天皇、皇后両陛下の長女、紀宮さま(36)と東京都職員、黒田慶樹さん(40)の結婚式(11月15日)を行うことが決まった帝国ホテル。宮内庁出身の顧問がいることから、同ホテルは「ロイヤルブランド」を不動のものにしたが、経営基盤は決して磐石ではない。減収減益に加え、大株主の米投資ファンド「サーベラス」の株式転売の危機、外資系高級ホテルの包囲網もある。名門ホテルは、積年の憂鬱(ゆううつ)を拭うことができるのか。
●宮内庁OBの力●
ホテル関係者の間では、紀宮さまと黒田さんの結婚式場は、明治記念館、ホテルオークラ東京、帝国ホテルが有力候補だったという。
だが、「明治記念館は式場の規模が小さいことから消え、結局、警備上の面などから、帝国に決まったようです」(業界関係者)。
帝国ホテルには、強力な“援軍”もいた。顧問3人のうち、2人が宮内庁の有力OBなのだ。
2人は、式部副長として宮中行事を仕切ってきた中島宝城(ほうじよう)氏(70)と、外務省出身で式部官長を務めた苅田吉夫氏(68)。
「つまり宮内庁式部職のナンバー1と2が顧問にいるわけです。宮内庁にとっては、これほど心強く、安心して任せられる相手はいないでしょう」(政府筋)
さらに、帝国ホテルに入る「遠藤波津子美容室」も決め手になったとされる。今年、創業100年を迎えた同美容室は、これまで昭和天皇、皇太子の婚礼行事などを手掛けており、この点も評価されたという。
●不安定な大株主●
結婚式場決定を受け、帝国ホテルの株価はうなぎのぼりだ。
19日は250円高で、20日も前日比250円高の2700円となり、ご祝儀相場が続く。ホームぺージのアクセス数や問い合わせも増え、「従業員にも張りが出る」(幹部)と活気づく。
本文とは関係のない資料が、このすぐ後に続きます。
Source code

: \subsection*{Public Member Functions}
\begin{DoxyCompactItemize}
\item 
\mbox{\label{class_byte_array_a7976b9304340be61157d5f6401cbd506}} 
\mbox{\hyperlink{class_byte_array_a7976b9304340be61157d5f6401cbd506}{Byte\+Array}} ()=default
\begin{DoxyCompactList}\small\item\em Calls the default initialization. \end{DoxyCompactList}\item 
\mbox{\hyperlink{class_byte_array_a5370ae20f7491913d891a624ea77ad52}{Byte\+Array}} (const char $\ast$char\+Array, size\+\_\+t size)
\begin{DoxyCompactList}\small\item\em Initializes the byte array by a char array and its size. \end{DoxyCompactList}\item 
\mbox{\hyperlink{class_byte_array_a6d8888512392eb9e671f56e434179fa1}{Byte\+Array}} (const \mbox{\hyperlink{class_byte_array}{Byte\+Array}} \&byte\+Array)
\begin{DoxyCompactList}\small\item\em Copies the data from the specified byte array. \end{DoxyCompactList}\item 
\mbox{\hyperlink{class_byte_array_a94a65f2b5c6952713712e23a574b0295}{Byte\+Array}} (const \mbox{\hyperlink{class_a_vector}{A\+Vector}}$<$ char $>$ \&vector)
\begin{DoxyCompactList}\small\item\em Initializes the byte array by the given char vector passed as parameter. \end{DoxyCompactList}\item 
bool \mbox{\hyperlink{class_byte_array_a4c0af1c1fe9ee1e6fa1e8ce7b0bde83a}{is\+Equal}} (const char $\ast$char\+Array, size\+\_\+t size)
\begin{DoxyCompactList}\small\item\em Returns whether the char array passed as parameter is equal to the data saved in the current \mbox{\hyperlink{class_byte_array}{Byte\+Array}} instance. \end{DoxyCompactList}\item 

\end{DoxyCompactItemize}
だが、業績は振るわない。今期は5年ぶりの増収増益を予想するが、平成17年3月期(連結ベース)の売上高は約533億円(前年同期比0・2%減)、経常利益は約32億円(同6・9%減)、当期利益は約18億6000万円(同1・3%減)で、減収減益となった。
大株主が米投資ファンド「サーベラス」というアキレス腱も抱える。
サーベラスは昨年11月、帝国ホテルの筆頭株主の国際興業を買収した。サーベラスは帝国ホテル株の保有を続ける意向だが、「投資ファンドだけに、減益決算が続くようなら、売却することもあるでしょう」(アナリスト)。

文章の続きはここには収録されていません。